**Exercise prompt**:
Word for word, write out all of the data below.

**Data extracts**:
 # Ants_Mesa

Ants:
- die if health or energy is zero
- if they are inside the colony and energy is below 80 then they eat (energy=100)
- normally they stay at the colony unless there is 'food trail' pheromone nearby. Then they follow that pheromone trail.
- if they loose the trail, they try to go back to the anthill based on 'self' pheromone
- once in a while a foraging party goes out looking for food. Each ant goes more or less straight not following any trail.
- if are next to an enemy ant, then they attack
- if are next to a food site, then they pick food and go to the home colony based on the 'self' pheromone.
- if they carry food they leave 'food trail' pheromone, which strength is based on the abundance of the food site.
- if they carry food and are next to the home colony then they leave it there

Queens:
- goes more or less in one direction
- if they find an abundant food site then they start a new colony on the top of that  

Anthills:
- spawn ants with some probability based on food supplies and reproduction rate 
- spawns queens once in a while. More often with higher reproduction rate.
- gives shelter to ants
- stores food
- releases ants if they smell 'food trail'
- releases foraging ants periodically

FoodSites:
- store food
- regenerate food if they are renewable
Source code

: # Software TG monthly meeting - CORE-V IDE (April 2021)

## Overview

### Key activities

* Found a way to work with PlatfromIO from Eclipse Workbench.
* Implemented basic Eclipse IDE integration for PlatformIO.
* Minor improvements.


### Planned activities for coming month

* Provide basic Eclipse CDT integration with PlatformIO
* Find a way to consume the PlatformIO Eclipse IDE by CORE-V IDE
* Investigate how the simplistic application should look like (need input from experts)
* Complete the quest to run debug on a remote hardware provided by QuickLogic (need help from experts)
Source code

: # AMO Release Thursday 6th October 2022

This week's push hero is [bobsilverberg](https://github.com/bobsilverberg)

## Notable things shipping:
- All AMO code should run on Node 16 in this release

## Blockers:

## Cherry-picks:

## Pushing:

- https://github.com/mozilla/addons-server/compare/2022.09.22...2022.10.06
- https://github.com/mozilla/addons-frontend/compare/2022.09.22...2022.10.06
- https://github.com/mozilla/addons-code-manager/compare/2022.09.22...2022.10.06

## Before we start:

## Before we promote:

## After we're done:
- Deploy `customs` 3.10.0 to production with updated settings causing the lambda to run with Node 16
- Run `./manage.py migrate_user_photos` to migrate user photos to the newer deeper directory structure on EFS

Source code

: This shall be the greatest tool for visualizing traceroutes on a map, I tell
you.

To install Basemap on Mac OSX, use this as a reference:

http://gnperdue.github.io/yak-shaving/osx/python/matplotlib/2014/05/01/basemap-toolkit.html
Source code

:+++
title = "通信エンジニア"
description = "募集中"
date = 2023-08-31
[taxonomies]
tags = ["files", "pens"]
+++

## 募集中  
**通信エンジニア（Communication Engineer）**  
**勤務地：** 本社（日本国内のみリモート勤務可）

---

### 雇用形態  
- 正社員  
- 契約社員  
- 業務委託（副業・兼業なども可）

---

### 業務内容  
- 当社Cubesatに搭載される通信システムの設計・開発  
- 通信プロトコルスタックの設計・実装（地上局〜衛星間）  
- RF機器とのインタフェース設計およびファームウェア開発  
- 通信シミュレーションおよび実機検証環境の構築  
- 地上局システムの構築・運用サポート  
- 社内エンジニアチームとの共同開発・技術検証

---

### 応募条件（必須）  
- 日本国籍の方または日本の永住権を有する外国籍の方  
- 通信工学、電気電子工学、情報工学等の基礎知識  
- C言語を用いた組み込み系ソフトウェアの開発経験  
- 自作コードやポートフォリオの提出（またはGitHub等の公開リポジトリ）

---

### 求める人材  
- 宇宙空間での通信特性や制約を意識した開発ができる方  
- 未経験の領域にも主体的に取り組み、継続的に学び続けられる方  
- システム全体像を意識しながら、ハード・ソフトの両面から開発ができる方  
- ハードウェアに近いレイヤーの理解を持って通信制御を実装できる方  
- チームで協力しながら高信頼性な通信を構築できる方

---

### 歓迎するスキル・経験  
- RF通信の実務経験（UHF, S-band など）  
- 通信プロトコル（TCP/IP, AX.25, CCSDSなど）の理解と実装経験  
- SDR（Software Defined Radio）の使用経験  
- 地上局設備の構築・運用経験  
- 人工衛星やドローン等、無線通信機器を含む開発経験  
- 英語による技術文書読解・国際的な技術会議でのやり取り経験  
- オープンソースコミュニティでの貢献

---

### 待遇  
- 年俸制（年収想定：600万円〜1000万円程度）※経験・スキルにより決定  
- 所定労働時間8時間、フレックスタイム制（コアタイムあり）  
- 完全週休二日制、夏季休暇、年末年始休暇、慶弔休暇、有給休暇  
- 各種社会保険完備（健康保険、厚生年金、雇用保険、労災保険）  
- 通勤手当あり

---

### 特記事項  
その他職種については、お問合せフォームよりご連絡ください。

**Answer section**:
 # Ants_Mesa

Ants:
- die if health or energy is zero
- if they are inside the colony and energy is below 80 then they eat (energy=100)
- normally they stay at the colony unless there is 'food trail' pheromone nearby. Then they follow that pheromone trail.
- if they loose the trail, they try to go back to the anthill based on 'self' pheromone
- once in a while a foraging party goes out looking for food. Each ant goes more or less straight not following any trail.
- if are next to an enemy ant, then they attack
- if are next to a food site, then they pick food and go to the home colony based on the 'self' pheromone.
- if they carry food they leave 'food trail' pheromone, which strength is based on the abundance of the food site.
- if they carry food and are next to the home colony then they leave it there

Queens:
- goes more or less in one direction
- if they find an abundant food site then they start a new colony on the top of that  

Anthills:
- spawn ants with some probability based on food supplies and reproduction rate 
- spawns queens once in a while. More often with higher reproduction rate.
- gives shelter to ants
- stores food
- releases ants if they smell 'food trail'
- releases foraging ants periodically

FoodSites:
- store food
- regenerate food if they are renewable
Source code

: # Software TG monthly meeting - CORE-V IDE (April 2021)

## Overview

### Key activities

* Found a way to work with PlatfromIO from Eclipse Workbench.
* Implemented basic Eclipse IDE integration for PlatformIO.
* Minor improvements.


### Planned activities for coming month

* Provide basic Eclipse CDT integration with PlatformIO
* Find a way to consume the PlatformIO Eclipse IDE by CORE-V IDE
* Investigate how the simplistic application should look like (need input from experts)
* Complete the quest to run debug on a remote hardware provided by QuickLogic (need help from experts)
Source code

: # AMO Release Thursday 6th October 2022

This week's push hero is [bobsilverberg](https://github.com/bobsilverberg)

## Notable things shipping:
- All AMO code should run on Node 16 in this release

## Blockers:

## Cherry-picks:

## Pushing:

- https://github.com/mozilla/addons-server/compare/2022.09.22...2022.10.06
- https://github.com/mozilla/addons-frontend/compare/2022.09.22...2022.10.06
- https://github.com/mozilla/addons-code-manager/compare/2022.09.22...2022.10.06

## Before we start:

## Before we promote:

## After we're done:
- Deploy `customs` 3.10.0 to production with updated settings causing the lambda to run with Node 16
- Run `./manage.py migrate_user_photos` to migrate user photos to the newer deeper directory structure on EFS

Source code

: This shall be the greatest tool for visualizing traceroutes on a map, I tell
you.

To install Basemap on Mac OSX, use this as a reference:

http://gnperdue.github.io/yak-shaving/osx/python/matplotlib/2014/05/01/basemap-toolkit.html
Source code

:+++
title = "通信エンジニア"
description = "募集中"
date = 2023-08-31
[taxonomies]
tags = ["files", "pens"]
+++

## 募集中  
**通信エンジニア（Communication Engineer）**  
**勤務地：** 本社（日本国内のみリモート勤務可）

---

### 雇用形態  
- 正社員  
- 契約社員  
- 業務委託（副業・兼業なども可）

---

### 業務内容  
- 当社Cubesatに搭載される通信システムの設計・開発  
- 通信プロトコルスタックの設計・実装（地上局〜衛星間）  
- RF機器とのインタフェース設計およびファームウェア開発  
- 通信シミュレーションおよび実機検証環境の構築  
- 地上局システムの構築・運用サポート  
- 社内エンジニアチームとの共同開発・技術検証

---

### 応募条件（必須）  
- 日本国籍の方または日本の永住権を有する外国籍の方  
- 通信工学、電気電子工学、情報工学等の基礎知識  
- C言語を用いた組み込み系ソフトウェアの開発経験  
- 自作コードやポートフォリオの提出（またはGitHub等の公開リポジトリ）

---

### 求める人材  
- 宇宙空間での通信特性や制約を意識した開発ができる方  
- 未経験の領域にも主体的に取り組み、継続的に学び続けられる方  
- システム全体像を意識しながら、ハード・ソフトの両面から開発ができる方  
- ハードウェアに近いレイヤーの理解を持って通信制御を実装できる方  
- チームで協力しながら高信頼性な通信を構築できる方

---

### 歓迎するスキル・経験  
- RF通信の実務経験（UHF, S-band など）  
- 通信プロトコル（TCP/IP, AX.25, CCSDSなど）の理解と実装経験  
- SDR（Software Defined Radio）の使用経験  
- 地上局設備の構築・運用経験  
- 人工衛星やドローン等、無線通信機器を含む開発経験  
- 英語による技術文書読解・国際的な技術会議でのやり取り経験  
- オープンソースコミュニティでの貢献

---

### 待遇  
- 年俸制（年収想定：600万円〜1000万円程度）※経験・スキルにより決定  
- 所定労働時間8時間、フレックスタイム制（コアタイムあり）  
- 完全週休二日制、夏季休暇、年末年始休暇、慶弔休暇、有給休暇  
- 各種社会保険完備（健康保険、厚生年金、雇用保険、労災保険）  
- 通勤手当あり

---

### 特記事項  
その他職種については、お問合せフォームよりご連絡ください。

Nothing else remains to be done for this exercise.